How do different models of ownership over natural resources affect poverty levels and social conflicts in Latin America? Who stand to gain and who stand to lose from nationalizing natural resources? And what do “natural resources” really mean for different groups in society?

CMI is kicking off a new project that aims in short to study the human face of energy politics in Latin America. To mark this we are organizing a round table aimed at discussing and answering the question: Is Energy Nationalism a Problem in Latin America?

Energy resources assume a major role in political processes in Latin America, and have been widely recognized as the root causes of many of the historic and current political and civil confrontations in the region- stretching from the Chaco War, to border skirmishes between Peru and Ecuador and the deaths at Bagua, Peru last year.

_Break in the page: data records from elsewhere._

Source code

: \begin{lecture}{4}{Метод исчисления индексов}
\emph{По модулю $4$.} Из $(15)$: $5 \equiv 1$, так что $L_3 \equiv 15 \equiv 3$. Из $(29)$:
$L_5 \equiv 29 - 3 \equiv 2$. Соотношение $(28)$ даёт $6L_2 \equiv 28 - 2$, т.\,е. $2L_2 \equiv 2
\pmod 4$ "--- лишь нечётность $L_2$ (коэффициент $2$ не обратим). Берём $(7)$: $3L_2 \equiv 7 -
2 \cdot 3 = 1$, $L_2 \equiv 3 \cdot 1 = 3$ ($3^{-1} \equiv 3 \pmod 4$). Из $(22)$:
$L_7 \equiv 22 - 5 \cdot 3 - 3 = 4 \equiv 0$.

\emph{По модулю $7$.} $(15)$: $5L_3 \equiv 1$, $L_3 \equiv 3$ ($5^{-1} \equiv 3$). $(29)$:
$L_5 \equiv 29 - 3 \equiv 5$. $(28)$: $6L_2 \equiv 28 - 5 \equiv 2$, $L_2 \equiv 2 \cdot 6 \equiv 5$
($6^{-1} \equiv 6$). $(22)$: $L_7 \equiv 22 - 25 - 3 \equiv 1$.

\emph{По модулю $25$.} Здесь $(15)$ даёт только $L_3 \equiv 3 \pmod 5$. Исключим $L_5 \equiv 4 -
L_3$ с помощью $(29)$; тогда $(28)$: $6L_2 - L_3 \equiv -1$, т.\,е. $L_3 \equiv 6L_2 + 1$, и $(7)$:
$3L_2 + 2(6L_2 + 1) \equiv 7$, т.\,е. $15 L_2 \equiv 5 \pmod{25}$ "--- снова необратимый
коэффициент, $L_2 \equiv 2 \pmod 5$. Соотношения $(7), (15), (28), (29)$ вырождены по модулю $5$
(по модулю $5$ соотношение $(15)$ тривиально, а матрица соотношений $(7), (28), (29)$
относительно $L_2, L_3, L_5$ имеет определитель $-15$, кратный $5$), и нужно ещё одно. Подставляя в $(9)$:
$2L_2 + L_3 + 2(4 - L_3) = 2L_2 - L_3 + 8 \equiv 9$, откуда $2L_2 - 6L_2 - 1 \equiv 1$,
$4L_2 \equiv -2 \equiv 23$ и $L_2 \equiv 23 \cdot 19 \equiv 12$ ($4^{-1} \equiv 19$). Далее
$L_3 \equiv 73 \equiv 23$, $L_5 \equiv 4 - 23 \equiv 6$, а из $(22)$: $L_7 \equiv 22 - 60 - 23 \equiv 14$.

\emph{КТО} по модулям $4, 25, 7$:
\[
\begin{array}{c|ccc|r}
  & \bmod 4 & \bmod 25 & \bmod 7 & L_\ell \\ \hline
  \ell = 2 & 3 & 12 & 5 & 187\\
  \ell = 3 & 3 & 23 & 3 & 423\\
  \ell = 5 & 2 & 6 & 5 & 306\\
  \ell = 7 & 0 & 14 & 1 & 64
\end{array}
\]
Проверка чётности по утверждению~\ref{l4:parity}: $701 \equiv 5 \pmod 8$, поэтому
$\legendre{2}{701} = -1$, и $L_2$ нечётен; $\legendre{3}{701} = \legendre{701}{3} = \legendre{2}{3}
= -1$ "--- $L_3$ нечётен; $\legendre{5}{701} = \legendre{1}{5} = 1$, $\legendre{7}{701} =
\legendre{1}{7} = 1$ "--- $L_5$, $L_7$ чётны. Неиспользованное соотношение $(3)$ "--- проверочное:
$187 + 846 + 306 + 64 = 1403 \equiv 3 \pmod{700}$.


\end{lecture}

Whereas energy security has long been a matter of national concern and military action, over the last ten years, Latin America has seen a new wave of energy nationalism sweep throughout the region in reaction to neoliberalism’s perceived sale of resource sovereignty and failures to stimulate economic growth. In the process public funds have been reclaimed, new energy alliances defined and a new period of competition for regional hegemony amongst Latin American State started. This is perhaps best exemplified by the controversy over bio-fuels/green technologies versus the hydrocarbon economy that places a grouping of countries led by Brazil and Mexico in tension with countries supportive of the ALBA agreement.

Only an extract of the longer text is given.